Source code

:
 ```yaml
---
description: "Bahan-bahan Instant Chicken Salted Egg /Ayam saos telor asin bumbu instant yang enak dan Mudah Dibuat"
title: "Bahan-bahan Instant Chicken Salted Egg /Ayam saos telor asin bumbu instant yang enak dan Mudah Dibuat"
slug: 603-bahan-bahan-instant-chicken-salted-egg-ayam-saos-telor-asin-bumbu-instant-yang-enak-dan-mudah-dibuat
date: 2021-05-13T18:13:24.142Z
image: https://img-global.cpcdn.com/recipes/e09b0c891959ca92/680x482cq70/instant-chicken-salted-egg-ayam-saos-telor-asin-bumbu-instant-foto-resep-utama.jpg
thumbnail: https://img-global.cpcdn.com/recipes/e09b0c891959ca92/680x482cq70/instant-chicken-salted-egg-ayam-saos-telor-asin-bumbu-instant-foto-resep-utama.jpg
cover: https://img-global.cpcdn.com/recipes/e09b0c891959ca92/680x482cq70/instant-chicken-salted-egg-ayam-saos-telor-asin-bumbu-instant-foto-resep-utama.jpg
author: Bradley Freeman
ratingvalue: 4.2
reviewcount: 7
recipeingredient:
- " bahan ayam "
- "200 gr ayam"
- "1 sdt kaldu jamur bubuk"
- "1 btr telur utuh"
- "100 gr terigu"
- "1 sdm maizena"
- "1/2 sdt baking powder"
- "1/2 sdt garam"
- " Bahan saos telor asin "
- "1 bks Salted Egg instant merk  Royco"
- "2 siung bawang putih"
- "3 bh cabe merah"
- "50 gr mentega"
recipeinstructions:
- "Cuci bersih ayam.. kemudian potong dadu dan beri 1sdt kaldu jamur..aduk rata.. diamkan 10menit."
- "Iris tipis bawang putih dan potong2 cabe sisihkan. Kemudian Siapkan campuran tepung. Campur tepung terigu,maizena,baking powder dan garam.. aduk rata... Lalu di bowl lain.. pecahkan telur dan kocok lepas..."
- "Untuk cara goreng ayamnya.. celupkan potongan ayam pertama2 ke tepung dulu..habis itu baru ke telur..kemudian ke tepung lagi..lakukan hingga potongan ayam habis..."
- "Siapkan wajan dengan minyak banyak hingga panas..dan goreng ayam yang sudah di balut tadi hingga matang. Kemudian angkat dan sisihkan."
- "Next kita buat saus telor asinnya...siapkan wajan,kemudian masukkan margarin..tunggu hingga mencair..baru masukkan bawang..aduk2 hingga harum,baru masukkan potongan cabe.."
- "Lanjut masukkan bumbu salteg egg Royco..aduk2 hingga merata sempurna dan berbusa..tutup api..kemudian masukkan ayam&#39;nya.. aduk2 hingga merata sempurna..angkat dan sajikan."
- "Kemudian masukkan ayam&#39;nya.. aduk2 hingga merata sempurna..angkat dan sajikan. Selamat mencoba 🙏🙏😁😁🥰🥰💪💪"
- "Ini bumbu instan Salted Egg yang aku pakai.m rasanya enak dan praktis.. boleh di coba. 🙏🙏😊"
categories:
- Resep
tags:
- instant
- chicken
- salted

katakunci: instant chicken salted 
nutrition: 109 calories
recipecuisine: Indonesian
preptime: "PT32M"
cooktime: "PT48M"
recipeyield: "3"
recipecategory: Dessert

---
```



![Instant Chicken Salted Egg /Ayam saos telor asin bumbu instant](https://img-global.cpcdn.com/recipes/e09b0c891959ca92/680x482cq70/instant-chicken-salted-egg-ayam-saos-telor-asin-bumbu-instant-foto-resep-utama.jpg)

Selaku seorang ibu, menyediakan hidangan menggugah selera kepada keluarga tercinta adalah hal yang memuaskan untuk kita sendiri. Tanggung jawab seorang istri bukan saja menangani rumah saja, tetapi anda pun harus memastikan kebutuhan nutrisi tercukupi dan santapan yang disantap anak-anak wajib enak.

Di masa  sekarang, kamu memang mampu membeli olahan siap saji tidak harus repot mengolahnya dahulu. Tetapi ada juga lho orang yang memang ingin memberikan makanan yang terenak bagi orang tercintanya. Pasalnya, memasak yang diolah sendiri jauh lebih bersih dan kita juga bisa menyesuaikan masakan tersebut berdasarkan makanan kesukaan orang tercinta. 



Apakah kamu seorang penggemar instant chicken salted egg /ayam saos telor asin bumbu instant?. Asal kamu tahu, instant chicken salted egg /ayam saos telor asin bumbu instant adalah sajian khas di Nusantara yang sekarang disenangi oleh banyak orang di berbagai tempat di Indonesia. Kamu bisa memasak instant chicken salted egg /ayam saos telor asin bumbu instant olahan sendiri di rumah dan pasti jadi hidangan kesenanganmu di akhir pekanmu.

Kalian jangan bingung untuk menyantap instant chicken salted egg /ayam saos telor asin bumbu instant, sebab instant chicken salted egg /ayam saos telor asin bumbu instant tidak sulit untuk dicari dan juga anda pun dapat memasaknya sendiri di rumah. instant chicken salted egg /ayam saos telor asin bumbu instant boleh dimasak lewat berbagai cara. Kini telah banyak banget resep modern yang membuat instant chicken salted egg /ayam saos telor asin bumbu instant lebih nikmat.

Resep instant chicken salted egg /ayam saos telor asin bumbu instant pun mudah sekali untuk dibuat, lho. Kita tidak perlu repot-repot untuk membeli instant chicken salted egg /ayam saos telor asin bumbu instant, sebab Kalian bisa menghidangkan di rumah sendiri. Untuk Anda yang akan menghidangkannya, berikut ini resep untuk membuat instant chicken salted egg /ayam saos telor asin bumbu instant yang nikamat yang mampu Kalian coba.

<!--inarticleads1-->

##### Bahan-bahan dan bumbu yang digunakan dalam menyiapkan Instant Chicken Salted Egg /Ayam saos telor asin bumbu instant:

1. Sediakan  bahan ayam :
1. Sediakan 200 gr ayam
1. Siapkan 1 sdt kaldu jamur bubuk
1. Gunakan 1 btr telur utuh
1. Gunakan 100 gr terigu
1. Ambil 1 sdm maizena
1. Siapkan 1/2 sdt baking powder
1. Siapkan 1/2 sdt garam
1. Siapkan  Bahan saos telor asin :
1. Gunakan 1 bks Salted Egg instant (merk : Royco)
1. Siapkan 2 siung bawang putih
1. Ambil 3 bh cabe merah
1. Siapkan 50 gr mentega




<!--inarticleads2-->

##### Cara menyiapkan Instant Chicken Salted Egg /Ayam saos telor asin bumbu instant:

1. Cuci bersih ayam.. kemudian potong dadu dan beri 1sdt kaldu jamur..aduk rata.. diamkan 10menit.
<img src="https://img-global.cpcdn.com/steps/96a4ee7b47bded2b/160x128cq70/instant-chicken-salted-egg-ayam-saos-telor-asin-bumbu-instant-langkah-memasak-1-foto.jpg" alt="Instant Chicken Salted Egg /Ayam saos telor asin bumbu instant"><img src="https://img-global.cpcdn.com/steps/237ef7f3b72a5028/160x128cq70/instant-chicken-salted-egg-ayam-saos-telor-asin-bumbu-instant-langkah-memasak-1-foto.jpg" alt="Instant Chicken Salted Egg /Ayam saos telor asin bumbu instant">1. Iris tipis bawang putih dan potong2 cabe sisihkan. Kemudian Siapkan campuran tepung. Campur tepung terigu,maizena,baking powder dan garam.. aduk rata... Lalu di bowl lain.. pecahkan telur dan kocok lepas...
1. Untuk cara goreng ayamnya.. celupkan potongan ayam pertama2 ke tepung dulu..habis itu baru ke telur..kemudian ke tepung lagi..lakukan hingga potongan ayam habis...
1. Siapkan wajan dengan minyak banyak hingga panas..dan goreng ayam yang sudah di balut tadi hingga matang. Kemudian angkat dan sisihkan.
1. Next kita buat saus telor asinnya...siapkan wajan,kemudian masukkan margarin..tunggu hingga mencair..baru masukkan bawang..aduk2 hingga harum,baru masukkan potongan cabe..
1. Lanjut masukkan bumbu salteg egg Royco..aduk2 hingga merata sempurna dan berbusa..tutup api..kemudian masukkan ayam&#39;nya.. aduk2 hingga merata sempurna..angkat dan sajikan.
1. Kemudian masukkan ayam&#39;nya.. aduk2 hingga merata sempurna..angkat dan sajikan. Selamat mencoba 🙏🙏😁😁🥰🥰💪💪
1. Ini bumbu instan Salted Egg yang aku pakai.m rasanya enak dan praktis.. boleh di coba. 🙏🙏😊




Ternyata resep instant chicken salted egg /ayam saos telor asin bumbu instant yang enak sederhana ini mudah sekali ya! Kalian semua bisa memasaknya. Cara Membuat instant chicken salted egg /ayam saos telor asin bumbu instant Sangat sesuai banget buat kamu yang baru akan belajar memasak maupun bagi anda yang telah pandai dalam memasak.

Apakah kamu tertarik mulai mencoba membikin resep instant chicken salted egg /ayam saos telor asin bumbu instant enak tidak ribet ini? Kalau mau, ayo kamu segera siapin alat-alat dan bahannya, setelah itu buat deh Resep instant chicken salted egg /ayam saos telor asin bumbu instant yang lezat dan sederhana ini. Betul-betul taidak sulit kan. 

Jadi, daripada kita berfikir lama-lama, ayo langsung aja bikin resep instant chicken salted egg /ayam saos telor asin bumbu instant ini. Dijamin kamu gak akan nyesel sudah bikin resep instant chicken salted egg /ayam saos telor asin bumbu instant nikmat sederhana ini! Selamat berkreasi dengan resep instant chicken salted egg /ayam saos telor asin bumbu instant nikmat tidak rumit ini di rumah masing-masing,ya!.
--------------------------------------------------
» **Aim of the exercise**
Return only the lines of the records in which the string "panas" appears.

» **Reply**
- "Siapkan wajan dengan minyak banyak hingga panas..dan goreng ayam yang sudah di balut tadi hingga matang. Kemudian angkat dan sisihkan."
1. Siapkan wajan dengan minyak banyak hingga panas..dan goreng ayam yang sudah di balut tadi hingga matang. Kemudian angkat dan sisihkan.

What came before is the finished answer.